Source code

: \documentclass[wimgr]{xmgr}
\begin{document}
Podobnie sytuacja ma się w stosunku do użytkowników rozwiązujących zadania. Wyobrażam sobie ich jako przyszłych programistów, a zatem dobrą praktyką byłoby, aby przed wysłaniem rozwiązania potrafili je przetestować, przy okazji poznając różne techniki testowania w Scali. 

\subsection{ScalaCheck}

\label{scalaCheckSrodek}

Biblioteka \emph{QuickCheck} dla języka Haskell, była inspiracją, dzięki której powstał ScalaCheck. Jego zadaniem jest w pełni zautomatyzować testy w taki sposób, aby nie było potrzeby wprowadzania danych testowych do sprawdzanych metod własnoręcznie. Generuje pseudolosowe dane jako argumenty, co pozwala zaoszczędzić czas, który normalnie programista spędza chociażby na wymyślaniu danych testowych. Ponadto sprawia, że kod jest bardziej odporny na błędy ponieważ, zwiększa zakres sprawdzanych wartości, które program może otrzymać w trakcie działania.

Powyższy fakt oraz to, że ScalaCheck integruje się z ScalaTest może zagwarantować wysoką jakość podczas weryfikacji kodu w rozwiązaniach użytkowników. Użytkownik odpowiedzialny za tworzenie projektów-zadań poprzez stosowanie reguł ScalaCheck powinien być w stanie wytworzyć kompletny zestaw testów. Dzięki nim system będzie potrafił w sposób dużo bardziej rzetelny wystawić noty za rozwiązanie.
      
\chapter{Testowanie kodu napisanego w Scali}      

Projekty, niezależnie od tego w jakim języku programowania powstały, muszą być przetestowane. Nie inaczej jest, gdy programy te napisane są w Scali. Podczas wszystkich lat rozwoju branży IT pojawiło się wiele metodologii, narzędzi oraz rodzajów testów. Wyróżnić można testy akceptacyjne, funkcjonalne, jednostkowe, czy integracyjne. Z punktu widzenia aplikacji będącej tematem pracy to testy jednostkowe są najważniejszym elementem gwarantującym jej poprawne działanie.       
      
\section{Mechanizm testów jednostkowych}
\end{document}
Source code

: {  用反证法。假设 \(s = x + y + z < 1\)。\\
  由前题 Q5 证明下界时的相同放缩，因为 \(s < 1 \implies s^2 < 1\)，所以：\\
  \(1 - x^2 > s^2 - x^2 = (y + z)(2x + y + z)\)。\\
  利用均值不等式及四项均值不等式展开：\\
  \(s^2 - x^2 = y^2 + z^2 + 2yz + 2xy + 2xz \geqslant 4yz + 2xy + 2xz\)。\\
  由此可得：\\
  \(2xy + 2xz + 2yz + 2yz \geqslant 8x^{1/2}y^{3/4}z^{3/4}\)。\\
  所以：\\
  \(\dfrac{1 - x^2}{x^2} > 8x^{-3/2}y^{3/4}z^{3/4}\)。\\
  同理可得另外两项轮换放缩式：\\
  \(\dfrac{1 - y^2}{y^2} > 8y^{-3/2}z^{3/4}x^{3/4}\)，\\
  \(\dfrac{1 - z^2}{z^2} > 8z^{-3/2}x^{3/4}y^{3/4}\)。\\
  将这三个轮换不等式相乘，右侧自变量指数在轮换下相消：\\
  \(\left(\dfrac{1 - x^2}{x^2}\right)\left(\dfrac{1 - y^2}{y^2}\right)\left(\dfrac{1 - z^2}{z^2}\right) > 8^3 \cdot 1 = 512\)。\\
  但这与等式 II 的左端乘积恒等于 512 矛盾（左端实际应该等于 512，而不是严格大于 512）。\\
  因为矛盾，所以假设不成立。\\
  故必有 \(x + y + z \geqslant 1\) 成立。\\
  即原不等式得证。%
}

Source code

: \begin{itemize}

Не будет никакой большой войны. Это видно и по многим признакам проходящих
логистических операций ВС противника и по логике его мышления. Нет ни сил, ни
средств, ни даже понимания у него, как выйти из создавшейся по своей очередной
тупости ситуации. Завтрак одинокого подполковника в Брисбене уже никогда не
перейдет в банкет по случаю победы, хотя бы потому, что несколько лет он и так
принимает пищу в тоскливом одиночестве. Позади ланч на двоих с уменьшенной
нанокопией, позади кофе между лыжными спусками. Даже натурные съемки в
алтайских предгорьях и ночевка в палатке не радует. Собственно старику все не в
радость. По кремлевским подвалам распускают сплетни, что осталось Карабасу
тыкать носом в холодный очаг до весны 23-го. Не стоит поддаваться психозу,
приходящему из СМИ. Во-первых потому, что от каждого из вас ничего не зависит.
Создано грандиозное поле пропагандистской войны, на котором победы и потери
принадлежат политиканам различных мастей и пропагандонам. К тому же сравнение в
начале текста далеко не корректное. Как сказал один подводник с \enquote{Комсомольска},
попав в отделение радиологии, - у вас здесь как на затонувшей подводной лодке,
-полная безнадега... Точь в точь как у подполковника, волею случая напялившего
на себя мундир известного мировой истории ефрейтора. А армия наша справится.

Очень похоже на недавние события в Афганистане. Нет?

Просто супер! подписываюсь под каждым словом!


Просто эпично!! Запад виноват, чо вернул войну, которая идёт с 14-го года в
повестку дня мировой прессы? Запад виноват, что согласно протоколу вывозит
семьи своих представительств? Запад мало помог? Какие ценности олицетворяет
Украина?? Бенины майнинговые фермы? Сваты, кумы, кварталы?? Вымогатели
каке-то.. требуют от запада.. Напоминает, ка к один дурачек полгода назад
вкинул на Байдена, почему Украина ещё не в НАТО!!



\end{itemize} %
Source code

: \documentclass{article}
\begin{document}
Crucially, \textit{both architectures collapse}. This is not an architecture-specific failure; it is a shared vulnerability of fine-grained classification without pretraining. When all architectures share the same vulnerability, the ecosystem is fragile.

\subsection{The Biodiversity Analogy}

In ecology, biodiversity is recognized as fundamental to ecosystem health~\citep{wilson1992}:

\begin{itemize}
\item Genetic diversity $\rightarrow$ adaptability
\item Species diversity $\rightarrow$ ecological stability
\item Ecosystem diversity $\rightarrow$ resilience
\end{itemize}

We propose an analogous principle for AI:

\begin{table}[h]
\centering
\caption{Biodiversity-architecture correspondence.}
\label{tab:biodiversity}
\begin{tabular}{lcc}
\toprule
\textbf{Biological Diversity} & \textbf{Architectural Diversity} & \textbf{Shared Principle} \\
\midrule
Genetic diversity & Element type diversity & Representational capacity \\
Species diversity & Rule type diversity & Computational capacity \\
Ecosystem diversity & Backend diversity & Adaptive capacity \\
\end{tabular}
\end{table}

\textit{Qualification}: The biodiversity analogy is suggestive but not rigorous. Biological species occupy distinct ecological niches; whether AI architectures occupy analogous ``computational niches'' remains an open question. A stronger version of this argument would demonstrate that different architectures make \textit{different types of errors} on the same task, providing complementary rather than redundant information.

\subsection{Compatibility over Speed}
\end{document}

DESCRIPTION OF THE TASK = Each line from the one containing "Ecosystem diversity &" through the final line of the records must be repeated exactly, with no line added or dropped.

ANSWER SPACE =
Ecosystem diversity & Backend diversity & Adaptive capacity \\
\end{tabular}
\end{table}

\textit{Qualification}: The biodiversity analogy is suggestive but not rigorous. Biological species occupy distinct ecological niches; whether AI architectures occupy analogous ``computational niches'' remains an open question. A stronger version of this argument would demonstrate that different architectures make \textit{different types of errors} on the same task, providing complementary rather than redundant information.

\subsection{Compatibility over Speed}
\end{document}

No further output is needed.